MIHP Think Tank Brainstorms… Movement Training Specialists

27Apr/101

Incorporating One “Strong” Walk Into Your Running Schedule

No this is not me preaching the "run/walk" method again, or selling Jeff Galloways programs, but only a sharing of my recent awareness of the benefits from incorporating a "strong" walk into your weekly schedule.   Strong is not about "speed" in this element, but about quality of movement. Activating the hip and abdominal muscles and taking your body through the full range of motion it was designed to be taken through.

Most of the injures that are sidelining runners these days are caused from a loss of mobility at a specific joint, which results in inhibition of specific muscles, usually on the opposite side of the tightness.    When your running speed increases your turnover rate increases, which means that less time is spent on your foot (leg), less time in contact with the ground.   This is all great stuff as you are setting PR's and improving your endurance however, this reduction in time spent on the ground  significantly reduces the mobility at the ankle, knee and hip and even reduces the natural rotation that occurs in the upper back when your leg hits full hip extension. 

If you can incorporate at least one walk a week, and possibly a 5-10 minute warm-up walk prior to your runs, it will allow the body to engage all the muscles needed to prevent injury and take the body through the full range of motion it is not getting in on your runs.  

How?

Awareness of your standing posture is the first step.  You need to be sure you are not standing with your shoulders rounded or head sitting way forward of your shoulders.  Your butt should not be tucked in.  The best way to get your body to sit in the correct position, is to activate your deep abdominal muscles.  Pretend you just put on a bathing suit for the first time this season, or a tight fitting dress ladies.  What do we do?  We pull in our belly button to tighten the stomach muscles.  Now this should not feel like you are holding your breath, but simply pulling your belly button away from your pant line.  This contraction will automatically place the upper back and neck in a neutral position.  Focus on your toes pointing forward and not in or outward, and begin your walk.  You want to walk in a heel to toe fashion and keep your foot in contact with the ground all the way through hip extension (this is when your leg comes behind you).  When your right leg is in the back a natural turn of your upper body to the left should occur.  This motion with the activation of your abdominal muscles will: 

1.  Provide full hip extension which stretches the hip flexors out and activates the gluteus maximus (your butt).

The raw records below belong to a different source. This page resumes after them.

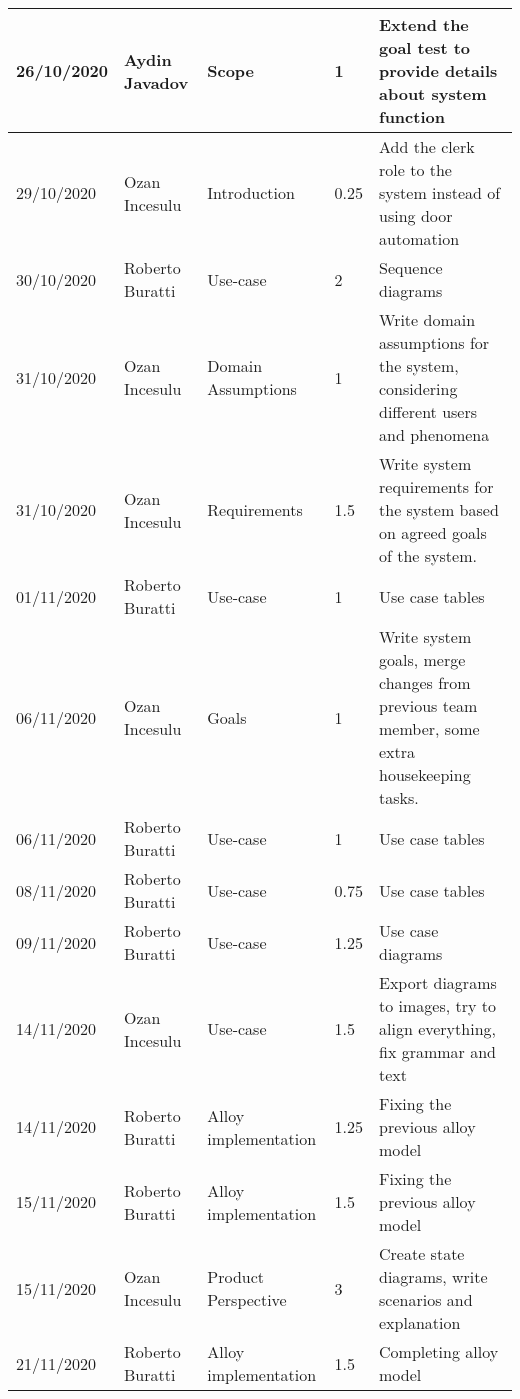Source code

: \begin{table}[h]
\begin{tabular}{|p{2cm}|p{2cm}|p{2cm}|p{1.5cm}|p{8cm}|}
        26/10/2020 & Aydin Javadov   & Scope                & 1                & Extend the goal test to provide details about system function\\ \hline
        29/10/2020 & Ozan Incesulu   & Introduction         & 0.25             & Add the clerk role to the system instead of using door automation \\ \hline
        30/10/2020 & Roberto Buratti & Use-case             & 2                & Sequence diagrams \\ \hline
        31/10/2020 & Ozan Incesulu   & Domain Assumptions   & 1                & Write domain assumptions for the system, considering different users and phenomena \\ \hline
        31/10/2020 & Ozan Incesulu   & Requirements         & 1.5              & Write system requirements for the system based on agreed goals of the system. \\ \hline
        01/11/2020 & Roberto Buratti & Use-case             & 1                & Use case tables \\ \hline
        06/11/2020 & Ozan Incesulu   & Goals                & 1                & Write system goals, merge changes from previous team member, some extra housekeeping tasks. \\ \hline
        06/11/2020 & Roberto Buratti & Use-case             & 1                & Use case tables \\ \hline
        08/11/2020 & Roberto Buratti & Use-case             & 0.75             & Use case tables \\ \hline
        09/11/2020 & Roberto Buratti & Use-case             & 1.25             & Use case diagrams \\ \hline
        14/11/2020 & Ozan Incesulu   & Use-case             & 1.5              & Export diagrams to images, try to align everything, fix grammar and text \\ \hline
        14/11/2020 & Roberto Buratti & Alloy implementation & 1.25             & Fixing the previous alloy model \\ \hline
        15/11/2020 & Roberto Buratti & Alloy implementation & 1.5              & Fixing the previous alloy model \\ \hline
        15/11/2020 & Ozan Incesulu   & Product Perspective  & 3                & Create state diagrams, write scenarios and explanation \\ \hline
        21/11/2020 & Roberto Buratti & Alloy implementation & 1.5              & Completing alloy model \\ \hline

\end{tabular}
\end{table}
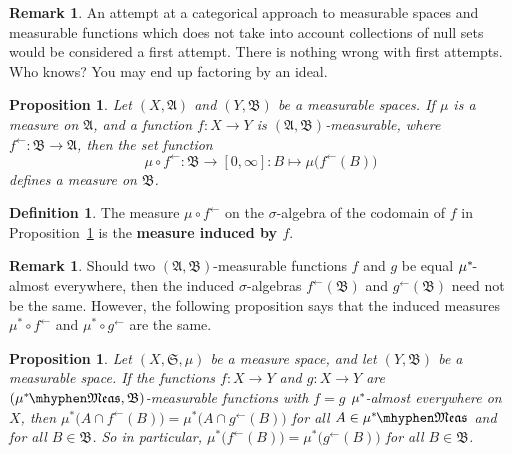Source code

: \documentclass[
twoside=true,
paper=letter,
fontsize=9pt,
pagesize=auto,
leqno,
openany,
headsepline,
overfullrule,
]{scrbook}
\theoremstyle{plain}
\theoremstyle{plain}
\newtheorem{prop}[thm]{Proposition}
\theoremstyle{definition}
\newtheorem{defn}[thm]{Definition}
\newtheorem{rmk}[thm]{Remark}
\theoremstyle{bfnoteitalic}
\theoremstyle{bfnoteroman}
\newcommand{\sigalg}[1]{\mathfrak{#1}}
\newcommand{\textsigma}{\hbox{\large{$\sigma$}}\kern-1pt}
\newcommand{\preimage}[1]{#1^{\leftarrow}}
\newcommand{\meets}{\cap}
\newcommand{\semiring}{\sigalg{S}}
\newcommand{\sigmaalgebra}{\sigalg{A}}
\newcommand{\sigmaalgebraii}{\sigalg{B}}
\newcommand{\measurable}[1]{{#1}\mhyphen\mathfrak{Meas}}
\newcommand{\kernast}{\ast\kern-1pt}
\newcommand{\function}{f}
\newcommand{\measurespace}{X}
\newcommand{\measurespaceii}{Y}
\newcommand{\measure}{\mu}
\begin{document}
\begin{rmk}
An attempt at a categorical approach to measurable spaces and measurable functions which does not take into account collections of null sets would be considered a first attempt.  There is nothing wrong with first attempts. Who knows? You may end up factoring by an ideal.
\end{rmk}





\begin{prop}\label{function_induces_measure}
Let $(\measurespace,\sigmaalgebra)$  and  $(\measurespaceii, \sigmaalgebraii)$ be a measurable spaces.  
If $\measure$ is a measure on $\sigmaalgebra$, and a function $f:\measurespace\to\measurespaceii$ is 
$(\sigmaalgebra, \sigmaalgebraii)$\hyp{}measurable, where $\preimage{f}:\sigmaalgebraii\to\sigmaalgebra$,
then the set function
\[
\measure\circ\preimage{f} 
: \sigmaalgebraii\to [0,\infty] 
: B\mapsto \measure\bigl(\preimage{f}(B)\bigr)
\]
defines a measure on $\sigmaalgebraii$.
\end{prop}


\begin{defn}\label{induced_measure}
The measure $\measure\circ\preimage{\function}$ on the \textsigma-algebra of the codomain of $\function$ in Proposition~\ref{function_induces_measure} is the \textbf{measure induced by $\function$}.
\end{defn}



\begin{rmk} 
Should two $(\sigmaalgebra, \sigmaalgebraii)$\hyp{}measurable functions $f$ and $g$ be equal $\measure^\kernast$-almost everywhere, then the induced \textsigma-algebras $\preimage{f}(\sigmaalgebraii)$ and $\preimage{g}(\sigmaalgebraii)$  need not be the same. However, the following proposition says that the induced measures 
$\measure^*\circ \preimage{f}$ and $\measure^*\circ\preimage{g}$ are the same. 
\end{rmk}


\begin{prop}\label{class_induces_measure}
Let $(\measurespace,\semiring,\measure)$ be a measure space, and let $(\measurespaceii, \sigmaalgebraii)$ be a measurable space.  If  the functions 
$f:\measurespace\to\measurespaceii$ 
and
$g:\measurespace\to\measurespaceii$ 
are $(\measurable{\measure^\kernast}, \sigmaalgebraii)$\hyp{}measurable functions with 
$f = g$ $\measure^\kernast$-almost everywhere on $\measurespace$, then 
$\measure^*\bigl(A\meets \preimage{f}(B)\bigr) 
= 
\measure^*\bigl(A\meets \preimage{g}(B)\bigr)$ for all
$A\in \measurable{\measure^\kernast}$ and for all $B\in\sigmaalgebraii$.
So in particular,
$\measure^*\bigl(\preimage{f}(B)\bigr) 
= 
\measure^*\bigl(\preimage{g}(B)\bigr)$ for all
$B\in\sigmaalgebraii$.
\end{prop}
\end{document}
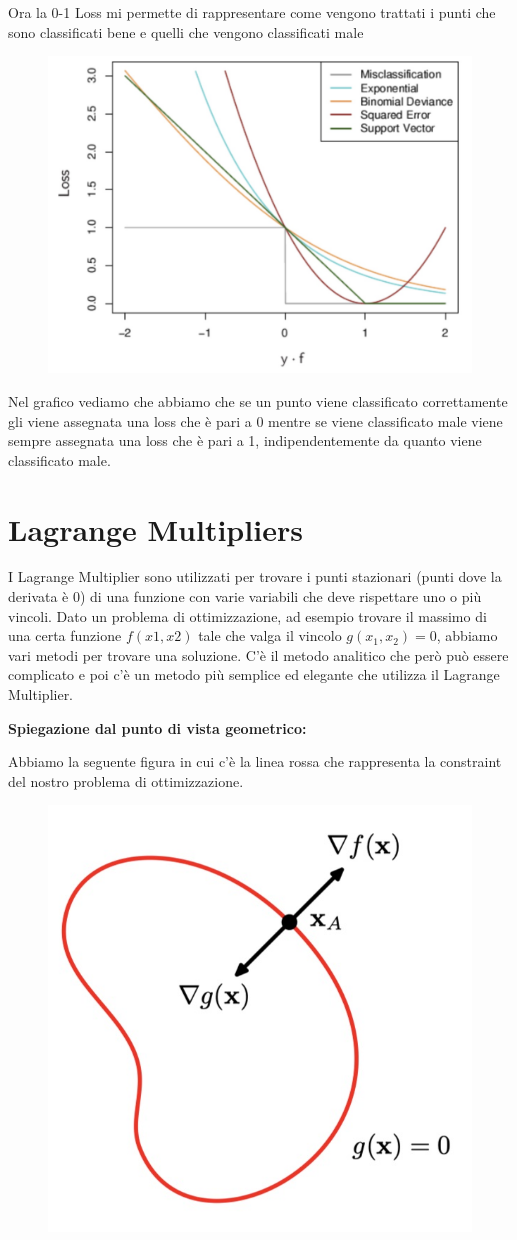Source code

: \documentclass[14pt]{extreport}
\begin{document}
Ora la 0-1 Loss mi permette di rappresentare come vengono trattati i punti che sono classificati bene e quelli che vengono classificati male

\begin{figure}[H]
\centering
\includegraphics[width=0.5\linewidth]{331.jpeg}
\end{figure}

Nel grafico vediamo che abbiamo che se un punto viene classificato correttamente gli viene assegnata una loss che è pari a 0 mentre se viene
classificato male viene sempre assegnata una loss che è pari a 1, indipendentemente da quanto viene classificato male.


\section{Lagrange Multipliers}

I Lagrange Multiplier sono utilizzati per trovare i punti stazionari (punti dove la derivata è 0) di una funzione con varie variabili che deve
rispettare uno o più vincoli. Dato un problema di ottimizzazione, ad esempio trovare il massimo di una certa funzione $f(x1,x2)$ tale che valga il
vincolo $g(x_1, x_2) = 0$, abbiamo vari metodi per trovare una soluzione. C'è il metodo analitico che però può essere complicato e poi c'è un metodo
più semplice ed elegante che utilizza il Lagrange Multiplier.

\textbf{Spiegazione dal punto di vista geometrico:}

Abbiamo la seguente figura in cui c'è la linea rossa che rappresenta la constraint del nostro problema di ottimizzazione.

\begin{figure}[H]
\centering
\includegraphics[width=0.5\linewidth]{348.jpeg}
\end{figure}
\end{document}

2.  Create dorsiflexion (ankle mobility) elongating the calf, achilles and plantar fascia.

3.  Rotate the torso, also creating elongation of the hip flexors and activation of the oblique muscles.

4.  Elongate the IT bands, hamstrings and piriformis with the toe in a straight forward position.

5.  Strengthen your core which is engine of your run.  

6.   PREVENT INJURY BY GIVING YOUR BODY BACK ITS FULL RANGE OF MOTION AND ACTIVATION OF ALL THE STABILIZERS.  

Give it a try!  It works on a treadmill too, just stick your back foot to the belt and ride it as far back as you can before your lift it off the belt.  We call it the "sticky foot" workout.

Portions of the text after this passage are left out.